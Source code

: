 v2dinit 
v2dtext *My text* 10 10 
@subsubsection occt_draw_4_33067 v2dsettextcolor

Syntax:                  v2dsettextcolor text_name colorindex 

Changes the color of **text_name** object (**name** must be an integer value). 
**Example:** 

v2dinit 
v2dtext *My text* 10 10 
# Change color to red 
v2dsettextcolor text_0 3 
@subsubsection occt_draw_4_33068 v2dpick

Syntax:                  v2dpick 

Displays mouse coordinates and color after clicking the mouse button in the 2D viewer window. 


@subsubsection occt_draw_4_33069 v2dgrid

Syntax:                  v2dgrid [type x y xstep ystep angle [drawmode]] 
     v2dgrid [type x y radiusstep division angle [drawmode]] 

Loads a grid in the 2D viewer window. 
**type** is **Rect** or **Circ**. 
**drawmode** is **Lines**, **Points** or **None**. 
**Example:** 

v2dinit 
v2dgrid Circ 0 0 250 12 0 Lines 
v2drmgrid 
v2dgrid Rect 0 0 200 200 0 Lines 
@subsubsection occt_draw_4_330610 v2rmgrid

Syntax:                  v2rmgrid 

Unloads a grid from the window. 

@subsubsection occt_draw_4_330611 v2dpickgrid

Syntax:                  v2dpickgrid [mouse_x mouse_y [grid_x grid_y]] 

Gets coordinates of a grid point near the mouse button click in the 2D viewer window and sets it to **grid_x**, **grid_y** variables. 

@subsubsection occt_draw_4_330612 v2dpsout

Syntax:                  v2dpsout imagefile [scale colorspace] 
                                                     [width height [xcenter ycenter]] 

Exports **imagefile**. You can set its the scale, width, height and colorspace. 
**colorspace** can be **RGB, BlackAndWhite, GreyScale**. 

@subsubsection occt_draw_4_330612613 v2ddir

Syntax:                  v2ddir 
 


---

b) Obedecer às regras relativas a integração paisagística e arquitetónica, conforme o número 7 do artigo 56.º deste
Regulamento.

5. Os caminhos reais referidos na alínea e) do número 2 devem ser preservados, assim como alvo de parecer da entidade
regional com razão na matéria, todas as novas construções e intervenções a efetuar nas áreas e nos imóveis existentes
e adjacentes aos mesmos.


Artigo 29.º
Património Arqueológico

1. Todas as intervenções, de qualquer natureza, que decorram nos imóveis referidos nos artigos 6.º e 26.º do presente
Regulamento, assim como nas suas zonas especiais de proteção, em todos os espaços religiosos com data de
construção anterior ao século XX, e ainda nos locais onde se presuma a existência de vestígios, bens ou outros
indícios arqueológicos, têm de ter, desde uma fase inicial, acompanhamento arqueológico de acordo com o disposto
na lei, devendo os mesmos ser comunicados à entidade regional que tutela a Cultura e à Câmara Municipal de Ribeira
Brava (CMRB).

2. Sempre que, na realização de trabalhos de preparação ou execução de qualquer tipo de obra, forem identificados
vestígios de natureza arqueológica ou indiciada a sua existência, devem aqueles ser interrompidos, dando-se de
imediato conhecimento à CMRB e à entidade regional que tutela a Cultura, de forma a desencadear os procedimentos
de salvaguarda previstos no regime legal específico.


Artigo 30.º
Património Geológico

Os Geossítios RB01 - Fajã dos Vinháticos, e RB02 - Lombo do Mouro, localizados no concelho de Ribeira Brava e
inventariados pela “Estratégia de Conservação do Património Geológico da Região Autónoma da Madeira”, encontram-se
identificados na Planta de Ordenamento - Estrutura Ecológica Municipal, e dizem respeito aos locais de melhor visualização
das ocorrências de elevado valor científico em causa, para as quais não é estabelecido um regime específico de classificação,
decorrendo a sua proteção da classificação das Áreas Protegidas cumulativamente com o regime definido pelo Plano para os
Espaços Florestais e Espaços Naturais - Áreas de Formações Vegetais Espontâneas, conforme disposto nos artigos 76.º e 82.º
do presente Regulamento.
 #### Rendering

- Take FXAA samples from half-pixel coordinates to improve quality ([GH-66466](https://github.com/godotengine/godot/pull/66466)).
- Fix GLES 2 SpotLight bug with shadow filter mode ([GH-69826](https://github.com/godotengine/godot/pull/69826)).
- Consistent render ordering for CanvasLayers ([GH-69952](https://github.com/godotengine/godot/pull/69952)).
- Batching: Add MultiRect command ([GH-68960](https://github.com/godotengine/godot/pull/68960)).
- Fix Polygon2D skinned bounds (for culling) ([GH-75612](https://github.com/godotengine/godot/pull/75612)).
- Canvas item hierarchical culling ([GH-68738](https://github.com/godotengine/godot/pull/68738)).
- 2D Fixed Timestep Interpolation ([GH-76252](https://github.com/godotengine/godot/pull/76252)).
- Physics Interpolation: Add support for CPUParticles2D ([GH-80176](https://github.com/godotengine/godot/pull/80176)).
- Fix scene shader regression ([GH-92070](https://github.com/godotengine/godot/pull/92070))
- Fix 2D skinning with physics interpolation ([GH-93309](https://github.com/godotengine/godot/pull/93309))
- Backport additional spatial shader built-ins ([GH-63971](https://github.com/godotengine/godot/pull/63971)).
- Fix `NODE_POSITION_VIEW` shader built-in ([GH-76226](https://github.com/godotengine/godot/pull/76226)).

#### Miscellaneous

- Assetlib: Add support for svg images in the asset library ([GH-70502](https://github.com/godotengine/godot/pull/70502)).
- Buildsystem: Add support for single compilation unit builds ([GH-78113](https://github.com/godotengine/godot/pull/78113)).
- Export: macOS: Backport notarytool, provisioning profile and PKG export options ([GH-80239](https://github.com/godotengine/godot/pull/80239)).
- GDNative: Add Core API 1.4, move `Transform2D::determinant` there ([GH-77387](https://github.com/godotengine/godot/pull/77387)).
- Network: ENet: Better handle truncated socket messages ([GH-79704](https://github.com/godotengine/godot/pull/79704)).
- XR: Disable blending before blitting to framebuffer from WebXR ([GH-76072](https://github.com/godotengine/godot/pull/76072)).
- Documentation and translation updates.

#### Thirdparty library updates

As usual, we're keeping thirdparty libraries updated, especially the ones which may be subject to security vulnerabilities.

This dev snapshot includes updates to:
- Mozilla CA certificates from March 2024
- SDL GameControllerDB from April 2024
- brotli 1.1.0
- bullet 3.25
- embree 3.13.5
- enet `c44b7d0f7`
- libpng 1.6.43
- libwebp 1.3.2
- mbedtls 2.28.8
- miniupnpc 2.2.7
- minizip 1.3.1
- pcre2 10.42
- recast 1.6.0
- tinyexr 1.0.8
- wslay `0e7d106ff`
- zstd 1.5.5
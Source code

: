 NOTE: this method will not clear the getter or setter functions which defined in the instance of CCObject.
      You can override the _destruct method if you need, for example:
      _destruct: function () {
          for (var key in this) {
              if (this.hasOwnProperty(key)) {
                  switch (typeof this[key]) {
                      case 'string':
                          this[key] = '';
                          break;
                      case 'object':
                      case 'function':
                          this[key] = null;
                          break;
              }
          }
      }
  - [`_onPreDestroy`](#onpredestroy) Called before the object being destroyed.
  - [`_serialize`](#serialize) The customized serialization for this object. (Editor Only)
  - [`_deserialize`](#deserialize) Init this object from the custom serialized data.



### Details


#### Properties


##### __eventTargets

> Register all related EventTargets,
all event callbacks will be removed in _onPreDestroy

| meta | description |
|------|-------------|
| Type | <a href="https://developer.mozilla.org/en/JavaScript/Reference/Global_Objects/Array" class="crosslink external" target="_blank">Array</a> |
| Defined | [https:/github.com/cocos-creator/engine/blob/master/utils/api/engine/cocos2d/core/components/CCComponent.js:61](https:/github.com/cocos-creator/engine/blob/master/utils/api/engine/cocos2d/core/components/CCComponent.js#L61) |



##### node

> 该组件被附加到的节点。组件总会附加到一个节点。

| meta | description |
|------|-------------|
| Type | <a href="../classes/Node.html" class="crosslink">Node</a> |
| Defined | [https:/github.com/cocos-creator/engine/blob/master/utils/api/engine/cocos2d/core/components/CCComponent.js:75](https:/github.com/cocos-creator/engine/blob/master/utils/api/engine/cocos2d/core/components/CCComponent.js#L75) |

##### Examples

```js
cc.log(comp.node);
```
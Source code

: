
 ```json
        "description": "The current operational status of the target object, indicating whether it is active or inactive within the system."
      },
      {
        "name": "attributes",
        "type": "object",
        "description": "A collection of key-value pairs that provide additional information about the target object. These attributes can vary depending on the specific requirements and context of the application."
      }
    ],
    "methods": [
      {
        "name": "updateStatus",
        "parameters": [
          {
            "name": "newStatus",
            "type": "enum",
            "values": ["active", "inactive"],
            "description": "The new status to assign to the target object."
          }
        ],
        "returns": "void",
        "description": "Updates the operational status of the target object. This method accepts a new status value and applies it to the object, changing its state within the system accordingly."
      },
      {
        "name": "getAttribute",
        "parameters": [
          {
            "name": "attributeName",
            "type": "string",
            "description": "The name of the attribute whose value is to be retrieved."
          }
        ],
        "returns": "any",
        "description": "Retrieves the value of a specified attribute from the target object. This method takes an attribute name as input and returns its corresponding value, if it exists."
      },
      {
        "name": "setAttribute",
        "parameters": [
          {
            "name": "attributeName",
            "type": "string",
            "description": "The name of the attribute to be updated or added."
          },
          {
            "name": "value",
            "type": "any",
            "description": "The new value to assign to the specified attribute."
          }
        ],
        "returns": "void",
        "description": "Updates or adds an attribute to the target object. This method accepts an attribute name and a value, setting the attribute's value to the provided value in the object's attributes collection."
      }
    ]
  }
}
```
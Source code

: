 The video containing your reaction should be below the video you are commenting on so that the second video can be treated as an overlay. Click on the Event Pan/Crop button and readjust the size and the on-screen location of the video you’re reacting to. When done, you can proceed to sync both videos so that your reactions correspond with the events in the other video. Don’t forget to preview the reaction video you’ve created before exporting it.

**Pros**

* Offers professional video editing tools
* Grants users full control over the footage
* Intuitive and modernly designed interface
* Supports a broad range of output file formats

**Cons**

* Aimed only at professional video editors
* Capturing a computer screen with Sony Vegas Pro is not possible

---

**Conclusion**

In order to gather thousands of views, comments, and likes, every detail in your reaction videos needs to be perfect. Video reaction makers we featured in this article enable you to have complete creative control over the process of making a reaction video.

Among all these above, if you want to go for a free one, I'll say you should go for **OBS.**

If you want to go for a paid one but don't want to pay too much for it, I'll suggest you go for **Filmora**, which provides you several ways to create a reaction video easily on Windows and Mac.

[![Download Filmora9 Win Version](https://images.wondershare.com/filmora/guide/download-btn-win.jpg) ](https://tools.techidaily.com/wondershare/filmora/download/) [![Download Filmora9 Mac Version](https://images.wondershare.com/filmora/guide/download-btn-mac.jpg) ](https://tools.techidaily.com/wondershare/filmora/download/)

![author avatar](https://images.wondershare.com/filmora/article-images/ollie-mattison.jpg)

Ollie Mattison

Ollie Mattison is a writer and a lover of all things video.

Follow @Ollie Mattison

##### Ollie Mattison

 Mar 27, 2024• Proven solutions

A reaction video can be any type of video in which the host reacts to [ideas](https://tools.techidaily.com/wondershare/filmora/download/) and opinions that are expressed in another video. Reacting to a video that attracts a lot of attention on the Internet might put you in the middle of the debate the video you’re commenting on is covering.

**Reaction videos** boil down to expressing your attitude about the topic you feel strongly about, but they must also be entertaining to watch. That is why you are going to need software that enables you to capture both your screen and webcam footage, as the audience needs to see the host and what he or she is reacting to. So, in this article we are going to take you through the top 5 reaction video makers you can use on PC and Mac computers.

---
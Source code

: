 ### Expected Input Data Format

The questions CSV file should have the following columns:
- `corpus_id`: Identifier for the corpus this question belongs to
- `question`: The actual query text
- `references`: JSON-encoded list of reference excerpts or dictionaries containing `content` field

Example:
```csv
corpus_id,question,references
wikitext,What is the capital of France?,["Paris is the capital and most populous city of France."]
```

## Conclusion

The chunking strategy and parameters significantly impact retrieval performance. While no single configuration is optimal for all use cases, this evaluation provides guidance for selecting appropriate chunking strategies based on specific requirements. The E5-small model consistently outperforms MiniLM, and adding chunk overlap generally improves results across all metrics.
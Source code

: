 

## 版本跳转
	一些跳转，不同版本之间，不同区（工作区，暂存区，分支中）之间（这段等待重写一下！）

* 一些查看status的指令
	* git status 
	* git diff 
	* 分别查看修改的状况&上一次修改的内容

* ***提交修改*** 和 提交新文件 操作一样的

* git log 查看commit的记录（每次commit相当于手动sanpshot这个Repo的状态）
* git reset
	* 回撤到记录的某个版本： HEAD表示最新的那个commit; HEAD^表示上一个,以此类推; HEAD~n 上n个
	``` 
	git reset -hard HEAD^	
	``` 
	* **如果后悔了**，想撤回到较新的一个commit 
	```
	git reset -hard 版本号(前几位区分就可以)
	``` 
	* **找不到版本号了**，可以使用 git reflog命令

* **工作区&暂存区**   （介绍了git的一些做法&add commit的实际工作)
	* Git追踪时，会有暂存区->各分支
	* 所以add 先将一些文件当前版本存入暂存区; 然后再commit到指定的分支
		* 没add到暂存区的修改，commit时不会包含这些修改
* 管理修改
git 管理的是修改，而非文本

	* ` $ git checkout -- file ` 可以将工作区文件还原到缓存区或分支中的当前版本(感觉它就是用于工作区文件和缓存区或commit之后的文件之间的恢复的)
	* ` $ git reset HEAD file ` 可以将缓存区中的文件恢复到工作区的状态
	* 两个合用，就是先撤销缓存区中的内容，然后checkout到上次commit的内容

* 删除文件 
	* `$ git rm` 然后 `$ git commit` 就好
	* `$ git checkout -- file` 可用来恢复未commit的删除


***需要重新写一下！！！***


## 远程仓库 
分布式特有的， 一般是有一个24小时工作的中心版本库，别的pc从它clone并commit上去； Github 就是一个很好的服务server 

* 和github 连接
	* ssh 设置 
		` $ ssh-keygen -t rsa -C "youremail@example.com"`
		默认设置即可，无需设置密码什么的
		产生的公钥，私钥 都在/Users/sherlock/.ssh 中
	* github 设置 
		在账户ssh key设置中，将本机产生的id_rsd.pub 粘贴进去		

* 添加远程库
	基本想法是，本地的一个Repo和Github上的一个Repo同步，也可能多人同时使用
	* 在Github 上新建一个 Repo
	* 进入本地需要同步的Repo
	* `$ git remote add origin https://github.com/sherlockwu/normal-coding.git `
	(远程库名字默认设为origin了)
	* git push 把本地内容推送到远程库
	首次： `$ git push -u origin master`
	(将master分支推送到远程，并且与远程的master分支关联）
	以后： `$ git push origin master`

# # # # #

--- Work order ---
Above are the records; print exactly the lines from the line with "- miniupnpc 2.2.7" to the line with "for (var key", including both, and nothing else.

--- Response to the task ---
- miniupnpc 2.2.7
- minizip 1.3.1
- pcre2 10.42
- recast 1.6.0
- tinyexr 1.0.8
- wslay `0e7d106ff`
- zstd 1.5.5
Source code

: NOTE: this method will not clear the getter or setter functions which defined in the instance of CCObject.
      You can override the _destruct method if you need, for example:
      _destruct: function () {
          for (var key in this) {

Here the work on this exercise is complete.